Tuesday, November 27, 2007

Plagiarism?

Over on Scott Aaronson's blog there's been a lively discussion about a knotty problem. Aaronson is a computer scientist interested in quantum computing (which I always think of as something pertaining to a rather distant future) and therefore quantum mechanics.

Well, back in October Scott found that a couple of lines from lectures he's published on the web constitute the entire script for an Australian ad for Ricoh printers. You really owe it to yourself to see the ad on YouTube. He's not quite sure what he should do about it. Hundreds of people have made suggestions in comments and I suggest you go over there and give your prejudices an exercise. Somebody has already contributed a comment that will raise your ire.

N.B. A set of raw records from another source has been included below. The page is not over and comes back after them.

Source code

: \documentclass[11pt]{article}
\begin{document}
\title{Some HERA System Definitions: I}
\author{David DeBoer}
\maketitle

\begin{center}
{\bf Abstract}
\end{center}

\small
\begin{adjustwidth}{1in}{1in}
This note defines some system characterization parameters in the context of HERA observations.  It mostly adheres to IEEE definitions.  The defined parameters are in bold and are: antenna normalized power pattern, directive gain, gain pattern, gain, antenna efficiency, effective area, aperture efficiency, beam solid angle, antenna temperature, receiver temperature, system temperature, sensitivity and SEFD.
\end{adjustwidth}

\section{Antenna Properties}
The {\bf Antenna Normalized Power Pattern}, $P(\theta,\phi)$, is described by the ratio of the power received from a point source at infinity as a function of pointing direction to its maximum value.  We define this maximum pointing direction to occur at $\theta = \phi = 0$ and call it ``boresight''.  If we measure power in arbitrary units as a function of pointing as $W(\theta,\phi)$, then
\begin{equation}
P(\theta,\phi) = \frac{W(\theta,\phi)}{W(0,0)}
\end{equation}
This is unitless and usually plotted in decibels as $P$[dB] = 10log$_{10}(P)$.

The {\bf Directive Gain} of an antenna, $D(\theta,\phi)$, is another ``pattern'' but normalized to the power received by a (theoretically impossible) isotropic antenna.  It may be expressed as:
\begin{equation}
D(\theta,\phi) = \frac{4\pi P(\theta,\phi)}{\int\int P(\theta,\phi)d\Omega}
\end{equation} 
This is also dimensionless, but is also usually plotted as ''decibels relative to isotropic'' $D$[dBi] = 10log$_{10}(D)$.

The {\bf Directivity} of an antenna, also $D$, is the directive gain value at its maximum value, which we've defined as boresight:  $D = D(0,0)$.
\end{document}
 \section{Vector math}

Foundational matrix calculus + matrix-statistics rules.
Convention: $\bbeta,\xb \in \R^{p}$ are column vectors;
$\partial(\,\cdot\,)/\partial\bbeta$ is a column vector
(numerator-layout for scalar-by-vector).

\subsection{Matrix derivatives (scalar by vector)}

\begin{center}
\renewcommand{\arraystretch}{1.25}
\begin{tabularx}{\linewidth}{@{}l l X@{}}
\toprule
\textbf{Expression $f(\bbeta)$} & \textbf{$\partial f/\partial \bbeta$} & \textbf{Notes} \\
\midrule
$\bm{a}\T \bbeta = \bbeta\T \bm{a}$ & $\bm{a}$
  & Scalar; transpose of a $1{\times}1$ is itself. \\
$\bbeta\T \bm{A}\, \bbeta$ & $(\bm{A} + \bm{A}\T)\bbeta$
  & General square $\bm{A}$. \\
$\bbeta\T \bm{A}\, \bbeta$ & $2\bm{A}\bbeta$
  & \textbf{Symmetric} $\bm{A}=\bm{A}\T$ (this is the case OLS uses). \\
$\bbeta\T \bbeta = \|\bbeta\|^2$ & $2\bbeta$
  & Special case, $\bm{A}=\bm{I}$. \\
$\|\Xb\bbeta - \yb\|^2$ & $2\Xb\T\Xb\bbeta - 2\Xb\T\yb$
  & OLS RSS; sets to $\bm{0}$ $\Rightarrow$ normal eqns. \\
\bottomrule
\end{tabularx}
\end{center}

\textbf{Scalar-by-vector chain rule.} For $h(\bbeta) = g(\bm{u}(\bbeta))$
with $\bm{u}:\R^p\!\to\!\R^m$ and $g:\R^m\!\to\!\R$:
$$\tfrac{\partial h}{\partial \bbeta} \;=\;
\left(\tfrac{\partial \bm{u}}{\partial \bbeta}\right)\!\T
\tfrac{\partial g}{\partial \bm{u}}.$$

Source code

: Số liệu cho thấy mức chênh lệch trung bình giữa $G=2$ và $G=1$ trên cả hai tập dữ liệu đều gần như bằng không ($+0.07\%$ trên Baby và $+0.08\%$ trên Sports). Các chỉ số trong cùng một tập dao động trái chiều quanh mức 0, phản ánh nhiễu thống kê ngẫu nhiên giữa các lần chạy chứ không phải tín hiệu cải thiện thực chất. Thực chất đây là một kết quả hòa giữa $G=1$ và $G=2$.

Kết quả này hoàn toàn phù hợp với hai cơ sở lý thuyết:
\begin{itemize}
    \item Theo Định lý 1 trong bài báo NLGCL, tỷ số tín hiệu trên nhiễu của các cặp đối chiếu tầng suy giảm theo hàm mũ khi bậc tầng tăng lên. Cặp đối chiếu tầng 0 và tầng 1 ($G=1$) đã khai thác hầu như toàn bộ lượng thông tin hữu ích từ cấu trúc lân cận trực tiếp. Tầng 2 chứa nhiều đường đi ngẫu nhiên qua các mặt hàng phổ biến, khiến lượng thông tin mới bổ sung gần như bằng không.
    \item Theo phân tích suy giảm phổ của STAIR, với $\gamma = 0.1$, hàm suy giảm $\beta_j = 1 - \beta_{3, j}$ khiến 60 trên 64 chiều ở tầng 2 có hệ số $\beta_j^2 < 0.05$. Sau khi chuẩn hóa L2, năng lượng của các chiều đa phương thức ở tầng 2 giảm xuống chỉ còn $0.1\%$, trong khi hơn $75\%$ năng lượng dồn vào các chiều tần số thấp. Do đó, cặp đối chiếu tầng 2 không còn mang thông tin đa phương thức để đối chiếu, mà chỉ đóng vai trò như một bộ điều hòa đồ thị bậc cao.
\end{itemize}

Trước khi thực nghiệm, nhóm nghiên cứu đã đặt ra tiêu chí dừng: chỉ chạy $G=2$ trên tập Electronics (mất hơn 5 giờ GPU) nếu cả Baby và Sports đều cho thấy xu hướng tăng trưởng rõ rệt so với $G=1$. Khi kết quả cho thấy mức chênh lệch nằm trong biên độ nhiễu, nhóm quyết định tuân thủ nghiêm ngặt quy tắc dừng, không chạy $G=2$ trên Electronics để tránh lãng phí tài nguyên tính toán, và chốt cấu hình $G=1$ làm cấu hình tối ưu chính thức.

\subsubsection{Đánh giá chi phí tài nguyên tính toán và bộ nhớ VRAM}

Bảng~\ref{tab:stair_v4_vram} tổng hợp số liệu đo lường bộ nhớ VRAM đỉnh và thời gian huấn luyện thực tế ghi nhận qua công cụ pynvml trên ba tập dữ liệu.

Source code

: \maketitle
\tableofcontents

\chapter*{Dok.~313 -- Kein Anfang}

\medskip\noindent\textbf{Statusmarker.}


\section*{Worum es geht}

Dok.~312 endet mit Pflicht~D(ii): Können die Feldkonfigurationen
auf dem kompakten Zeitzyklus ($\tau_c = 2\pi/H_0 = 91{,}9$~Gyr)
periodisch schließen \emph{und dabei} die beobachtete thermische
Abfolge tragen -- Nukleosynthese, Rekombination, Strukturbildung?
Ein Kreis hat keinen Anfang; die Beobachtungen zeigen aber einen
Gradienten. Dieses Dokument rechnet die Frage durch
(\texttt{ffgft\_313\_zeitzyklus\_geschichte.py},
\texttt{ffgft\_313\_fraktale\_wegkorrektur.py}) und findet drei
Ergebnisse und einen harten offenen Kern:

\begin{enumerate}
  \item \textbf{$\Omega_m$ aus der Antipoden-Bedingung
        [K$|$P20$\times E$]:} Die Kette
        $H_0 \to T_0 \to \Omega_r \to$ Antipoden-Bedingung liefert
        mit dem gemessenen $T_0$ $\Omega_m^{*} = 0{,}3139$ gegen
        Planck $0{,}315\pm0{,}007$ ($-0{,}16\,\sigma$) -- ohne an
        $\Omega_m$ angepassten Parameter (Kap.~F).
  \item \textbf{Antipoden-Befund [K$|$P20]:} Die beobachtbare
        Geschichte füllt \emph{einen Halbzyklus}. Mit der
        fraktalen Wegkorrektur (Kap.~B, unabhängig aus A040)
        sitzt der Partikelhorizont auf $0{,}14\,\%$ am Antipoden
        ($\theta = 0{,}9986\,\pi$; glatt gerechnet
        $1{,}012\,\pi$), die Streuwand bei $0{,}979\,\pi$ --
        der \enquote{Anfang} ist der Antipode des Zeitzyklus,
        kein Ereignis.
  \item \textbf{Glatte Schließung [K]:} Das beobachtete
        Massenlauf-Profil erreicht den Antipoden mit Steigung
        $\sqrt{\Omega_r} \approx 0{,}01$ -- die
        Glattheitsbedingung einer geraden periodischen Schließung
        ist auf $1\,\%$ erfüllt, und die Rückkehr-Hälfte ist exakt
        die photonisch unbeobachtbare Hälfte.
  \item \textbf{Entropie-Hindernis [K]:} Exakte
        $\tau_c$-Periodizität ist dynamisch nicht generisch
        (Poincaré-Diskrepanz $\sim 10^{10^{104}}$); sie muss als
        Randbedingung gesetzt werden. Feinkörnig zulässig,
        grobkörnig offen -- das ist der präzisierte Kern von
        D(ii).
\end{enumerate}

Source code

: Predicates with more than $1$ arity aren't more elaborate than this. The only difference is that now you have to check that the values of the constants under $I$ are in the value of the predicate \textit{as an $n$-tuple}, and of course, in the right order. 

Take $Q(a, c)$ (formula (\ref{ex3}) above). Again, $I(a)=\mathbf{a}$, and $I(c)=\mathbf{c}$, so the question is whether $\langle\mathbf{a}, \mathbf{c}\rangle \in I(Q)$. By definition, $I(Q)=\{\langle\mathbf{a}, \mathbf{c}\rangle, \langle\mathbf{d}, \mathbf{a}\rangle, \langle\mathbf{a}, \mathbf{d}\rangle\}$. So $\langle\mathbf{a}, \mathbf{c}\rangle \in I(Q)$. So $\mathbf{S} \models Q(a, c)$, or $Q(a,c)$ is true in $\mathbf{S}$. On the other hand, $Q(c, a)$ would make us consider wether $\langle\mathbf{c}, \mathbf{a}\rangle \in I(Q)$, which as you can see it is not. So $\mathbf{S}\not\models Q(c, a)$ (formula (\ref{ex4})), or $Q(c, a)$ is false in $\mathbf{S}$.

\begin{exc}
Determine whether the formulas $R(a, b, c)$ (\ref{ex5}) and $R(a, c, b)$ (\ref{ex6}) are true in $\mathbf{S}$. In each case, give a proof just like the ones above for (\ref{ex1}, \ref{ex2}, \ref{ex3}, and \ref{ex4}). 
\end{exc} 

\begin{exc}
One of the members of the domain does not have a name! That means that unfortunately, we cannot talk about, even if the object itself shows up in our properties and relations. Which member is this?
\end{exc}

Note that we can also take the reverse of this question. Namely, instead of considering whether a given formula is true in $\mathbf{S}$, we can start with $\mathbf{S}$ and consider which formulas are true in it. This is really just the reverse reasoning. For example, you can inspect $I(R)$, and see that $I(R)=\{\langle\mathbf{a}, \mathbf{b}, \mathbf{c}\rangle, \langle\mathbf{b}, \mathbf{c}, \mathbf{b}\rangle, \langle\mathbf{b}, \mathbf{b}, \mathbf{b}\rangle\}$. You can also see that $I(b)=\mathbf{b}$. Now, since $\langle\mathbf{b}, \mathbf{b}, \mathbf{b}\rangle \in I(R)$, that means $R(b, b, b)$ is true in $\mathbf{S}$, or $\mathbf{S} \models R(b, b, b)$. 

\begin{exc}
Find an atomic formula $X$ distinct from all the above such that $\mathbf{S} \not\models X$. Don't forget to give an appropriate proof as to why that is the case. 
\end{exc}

Opinion there polarized around two positions: one, that Scott should not be such an uptight American about intellectual property and feel complimented or something that his words got out there; and two, nobody (the ad agency) should be making money with his stuff when they didn't even ask permission.

I can see both sides, since I have plenty of lectures on the web. I don't know if anyone's ever stolen them (for term papers?). I'm glad to have my stuff out there to be read, but on the other hand...

An interesting problem indeed.

1 comment:

  1. A few years back one of my students pretty much wholesale reproduced one of your lectures on Medieval England. The student footnoted you at the end of every paragraph, but I pointed out that the assignment was for the student to actually write a synthetic analysis, not appropriate someone else's, however many citations they provided.